Giuseppe Stradivari learned this to his great misfortune when he commissioned his brother to make me for his unborn son. But it was not until his wife died and he made a special varnish using her blood that he brought a plague to other musicians. For it was then that that simple yet perfect violin became me.
I heard the wife from beyond the grave, angered at her husband for desecrating her body so. And so I punished the man by taking the life of his son after he tested my strings. If he had burned me then, my work would have been finished. Yet he ordered that I was to be sold.
And so I traveled, punishing those who sought to use me for personal gain. Rich or poor, it did not matter. Some may call it cruel, but in some cases, what I have done is better than simply letting them live. The poor monastery orphan boy certainly did not deserve to be paraded about by that awful man who cared only for the money a prodigy on the violin would earn. Ending his life was part mercy killing.

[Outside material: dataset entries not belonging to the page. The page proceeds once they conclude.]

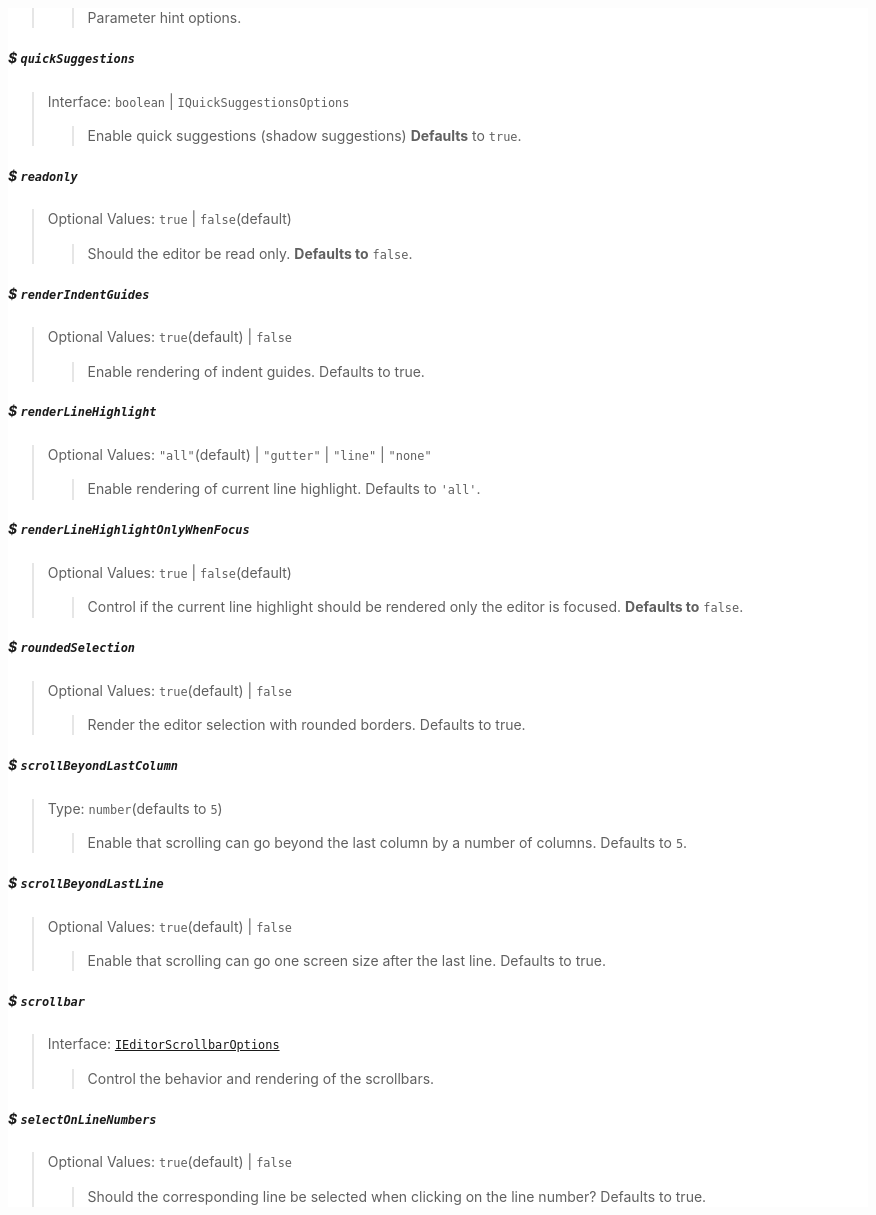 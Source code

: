 > > Parameter hint options.

##### $ `quickSuggestions`
> Interface: `boolean` | `IQuickSuggestionsOptions`
>
> > Enable quick suggestions (shadow suggestions) **Defaults** to `true`.

##### $ `readonly`
> Optional Values: `true` | `false`(default)
>
> > Should the editor be read only. **Defaults to** `false`.

##### $ `renderIndentGuides`
> Optional Values: `true`(default) | `false`
>
> > Enable rendering of indent guides. Defaults to true.

##### $ `renderLineHighlight`
> Optional Values: `"all"`(default) | `"gutter"` | `"line"` | `"none"`
>
> > Enable rendering of current line highlight. Defaults to `'all'`.

##### $ `renderLineHighlightOnlyWhenFocus`
> Optional Values: `true` | `false`(default)
>
> > Control if the current line highlight should be rendered only the editor is focused. **Defaults to** `false`.


##### $ `roundedSelection`
> Optional Values: `true`(default) | `false`
>
> > Render the editor selection with rounded borders. Defaults to true.

##### $ `scrollBeyondLastColumn`
> Type: `number`(defaults to `5`)
>
> > Enable that scrolling can go beyond the last column by a number of columns. Defaults to `5`.

##### $ `scrollBeyondLastLine`
> Optional Values: `true`(default) | `false`
>
> > Enable that scrolling can go one screen size after the last line. Defaults to true.

##### $ `scrollbar`
> Interface: [`IEditorScrollbarOptions`](#$`IEditorScrollbarOptions`)
>
> > Control the behavior and rendering of the scrollbars.

##### $ `selectOnLineNumbers`
> Optional Values: `true`(default) | `false`
>
> > Should the corresponding line be selected when clicking on the line number? Defaults to true.
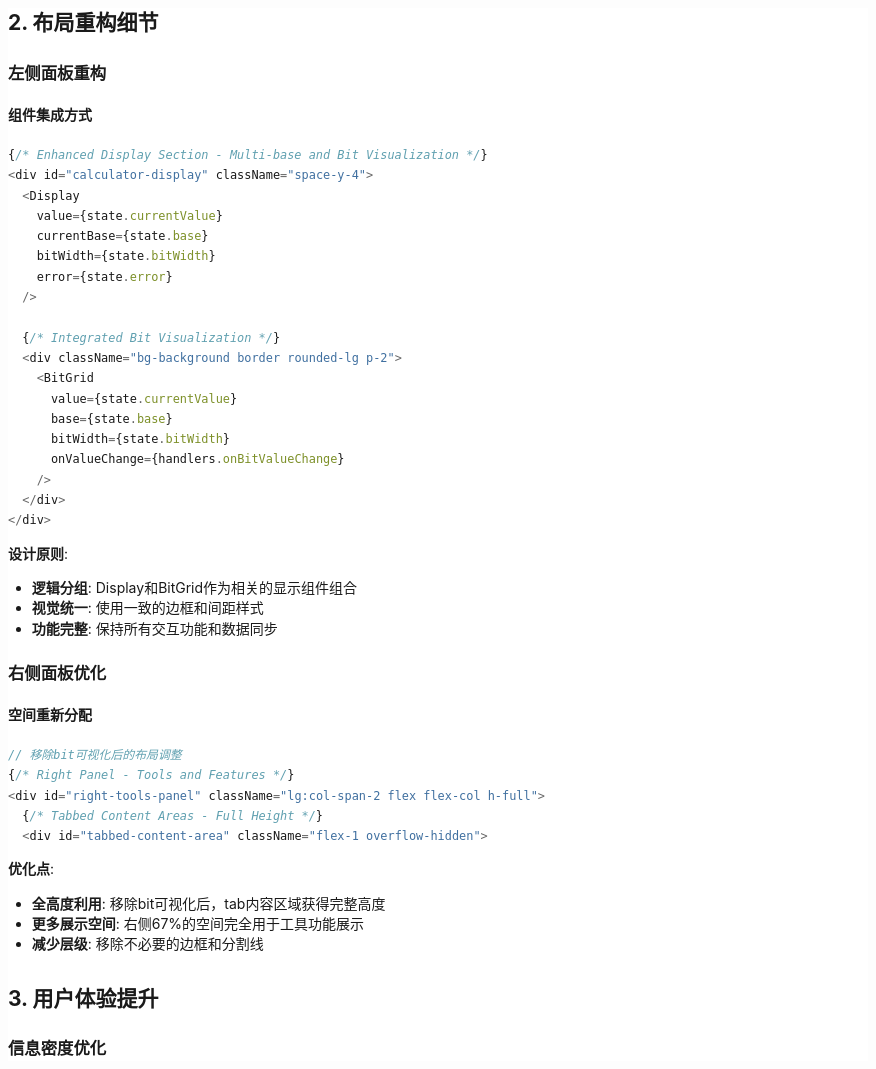 ## 2. 布局重构细节

### 左侧面板重构

#### 组件集成方式
```typescript
{/* Enhanced Display Section - Multi-base and Bit Visualization */}
<div id="calculator-display" className="space-y-4">
  <Display
    value={state.currentValue}
    currentBase={state.base}
    bitWidth={state.bitWidth}
    error={state.error}
  />
  
  {/* Integrated Bit Visualization */}
  <div className="bg-background border rounded-lg p-2">
    <BitGrid
      value={state.currentValue}
      base={state.base}
      bitWidth={state.bitWidth}
      onValueChange={handlers.onBitValueChange}
    />
  </div>
</div>
```

**设计原则**:
- **逻辑分组**: Display和BitGrid作为相关的显示组件组合
- **视觉统一**: 使用一致的边框和间距样式
- **功能完整**: 保持所有交互功能和数据同步

### 右侧面板优化

#### 空间重新分配
```typescript
// 移除bit可视化后的布局调整
{/* Right Panel - Tools and Features */}
<div id="right-tools-panel" className="lg:col-span-2 flex flex-col h-full">
  {/* Tabbed Content Areas - Full Height */}
  <div id="tabbed-content-area" className="flex-1 overflow-hidden">
```

**优化点**:
- **全高度利用**: 移除bit可视化后，tab内容区域获得完整高度
- **更多展示空间**: 右侧67%的空间完全用于工具功能展示
- **减少层级**: 移除不必要的边框和分割线

## 3. 用户体验提升

### 信息密度优化
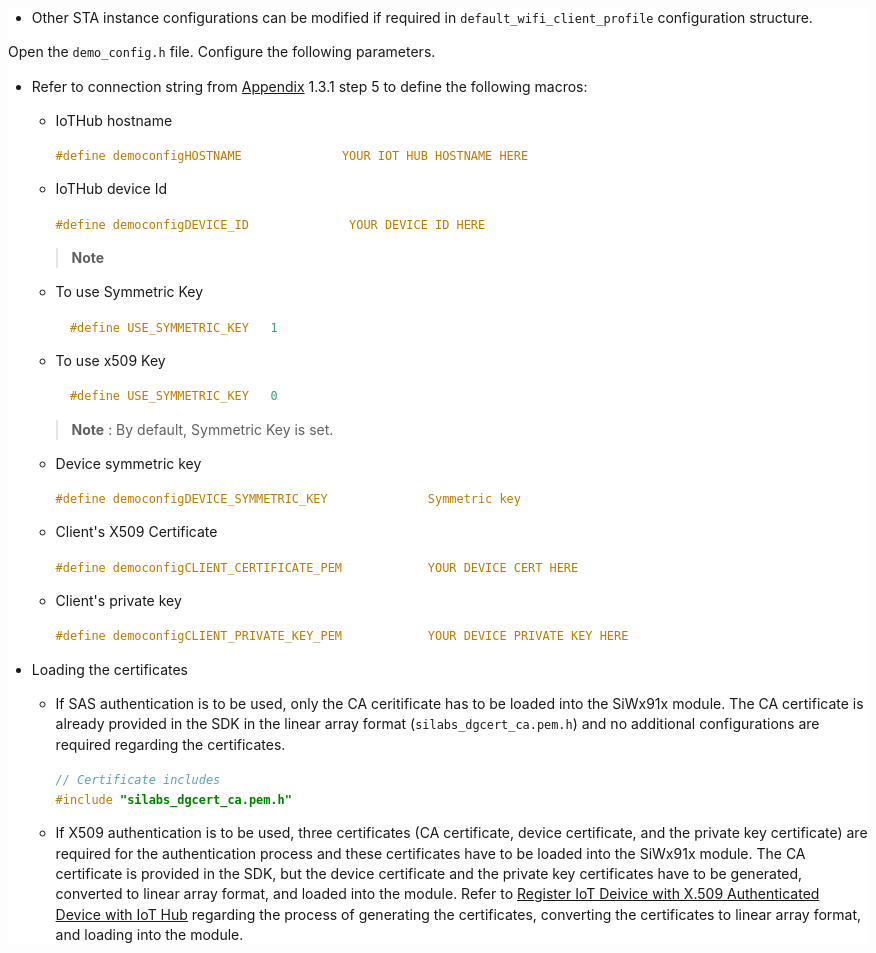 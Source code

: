 - Other STA instance configurations can be modified if required in `default_wifi_client_profile` configuration structure.

Open the ``demo_config.h`` file. Configure the following parameters.
- Refer to connection string from [Appendix](#appendix) 1.3.1 step 5 to define the following macros:
  - IoTHub hostname
  	```c
  	#define democonfigHOSTNAME              YOUR IOT HUB HOSTNAME HERE 
  	```

  - IoTHub device Id
  	```c
  	#define democonfigDEVICE_ID              YOUR DEVICE ID HERE
  	```
  > **Note**
  - To use Symmetric Key
    ```c
      #define USE_SYMMETRIC_KEY   1 
    ```
  - To use x509 Key
    ```c
      #define USE_SYMMETRIC_KEY   0 
    ```
  > **Note** : By default, Symmetric Key is set.
  - Device symmetric key
  	```c
  	#define democonfigDEVICE_SYMMETRIC_KEY              Symmetric key
  	```

  - Client's X509 Certificate
  	```c
  	#define democonfigCLIENT_CERTIFICATE_PEM            YOUR DEVICE CERT HERE
  	```

  - Client's private key
  	```c
  	#define democonfigCLIENT_PRIVATE_KEY_PEM            YOUR DEVICE PRIVATE KEY HERE
  	```

- Loading the certificates

  - If SAS authentication is to be used, only the CA ceritificate has to be loaded into the SiWx91x module. The CA certificate is already provided in the SDK in the linear array format (`silabs_dgcert_ca.pem.h`) and no additional configurations are required regarding the certificates.

    ```c
    // Certificate includes
    #include "silabs_dgcert_ca.pem.h"
    ```

  - If X509 authentication is to be used, three certificates (CA certificate, device certificate, and the private key certificate) are required for the authentication process and these certificates have to be loaded into the SiWx91x module. The CA certificate is provided in the SDK, but the device certificate and the private key certificates have to be generated, converted to linear array format, and loaded into the module. Refer to [Register IoT Deivice with X.509 Authenticated Device with IoT Hub](#132---register-iot-deivice-with-x509-authenticated-device-with-iot-hub) regarding the process of generating the certificates, converting the certificates to linear array format, and loading into the module.
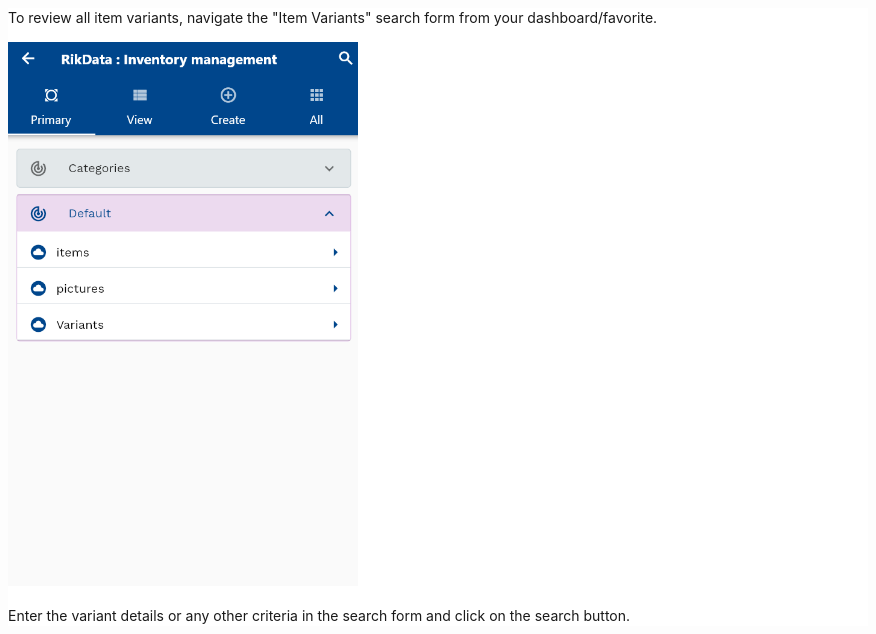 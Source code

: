 To review all item variants, navigate the "Item Variants" search form from your dashboard/favorite.

<img src="/images/ScreenShots/d365bc/inv/item/variants/rikdata_d365bc_item13.PNG" width="350"/>


Enter the variant details or any other criteria in the search form and click on the search button.
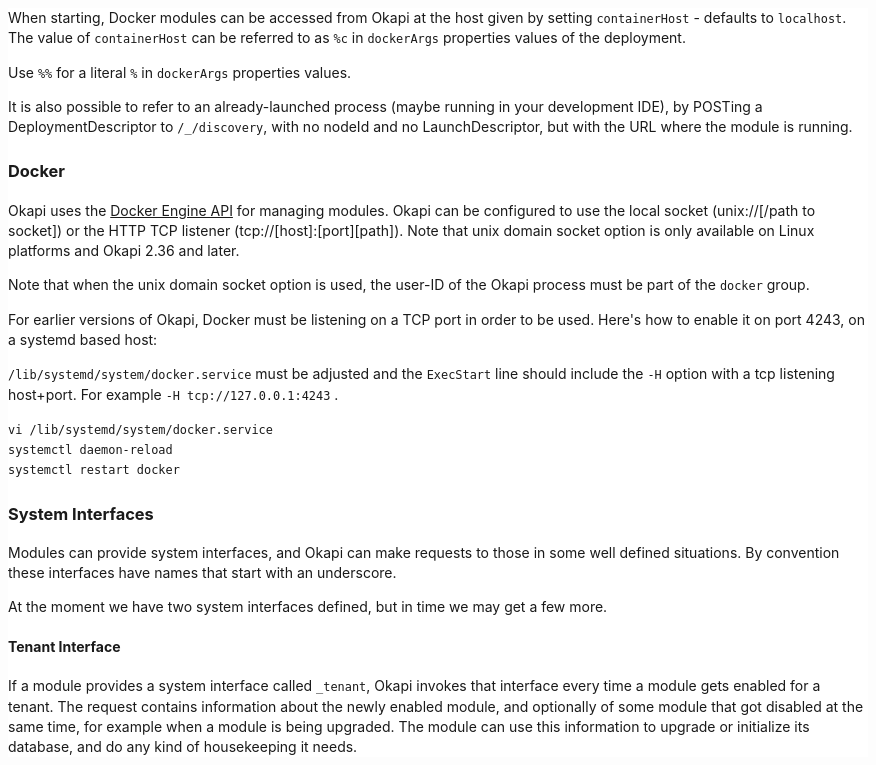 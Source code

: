 When starting, Docker modules can be accessed from Okapi at the host
given by setting `containerHost` - defaults to `localhost`.
The value of `containerHost` can be referred to as `%c` in
`dockerArgs` properties values of the deployment.

Use `%%` for a literal `%` in `dockerArgs` properties values.

It is also possible to refer to an already-launched process (maybe
running in your development IDE), by POSTing a DeploymentDescriptor to
`/_/discovery`, with no nodeId and no LaunchDescriptor, but with the
URL where the module is running.

### Docker

Okapi uses the [Docker Engine API](https://docs.docker.com/engine/api/)
for managing modules. Okapi can be configured to use the local socket
(unix://[/path to socket]) or the HTTP TCP listener (tcp://[host]:[port][path]).
Note that unix domain socket option is only available on Linux platforms
and Okapi 2.36 and later.

Note that when the unix domain socket option is used, the user-ID of
the Okapi process must be part of the `docker` group.

For earlier versions of Okapi, Docker must be listening on a TCP port in
order to be used. Here's how to enable it on port 4243, on a systemd
based host:

`/lib/systemd/system/docker.service` must be adjusted and the
`ExecStart` line should include the `-H` option with a tcp listening
host+port. For example `-H tcp://127.0.0.1:4243` .

```
vi /lib/systemd/system/docker.service
systemctl daemon-reload
systemctl restart docker
```

### System Interfaces

Modules can provide system interfaces, and Okapi can make requests to
those in some well defined situations. By convention these interfaces
have names that start with an underscore.

At the moment we have two system interfaces defined, but in time we
may get a few more.

#### Tenant Interface

If a module provides a system interface called `_tenant`, Okapi
invokes that interface every time a module gets enabled for a
tenant. The request contains information about the newly enabled
module, and optionally of some module that got disabled at the same
time, for example when a module is being upgraded. The module can use
this information to upgrade or initialize its database, and do any
kind of housekeeping it needs.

There have been mistakes. Most recently, an uncle of one victim had sought to use her for fame and fortune. I arranged it so she would become ill, but he strummed my strings one day cheerily and allowed me to strike more directly. Yet I could not undo what I had done to her especially since I thought she would continue with her uncle's dream. How was I to know she would marry and have children? She fought back against her fate but ultimately succumbed. One of my few regrets.
But in all of my years of life, I have only once skipped a potential victim: the son of that accidental victim, Sherringford Basil.
He amuses me. He, like his mother, had absolutely no idea what I was. Even if he did, he probably would have cared not a fig. Instead of pursuing the life of a concert violinist, he chose to cut an entirely new path as a private consulting detective. Meanwhile, I was relegated to mere hobby!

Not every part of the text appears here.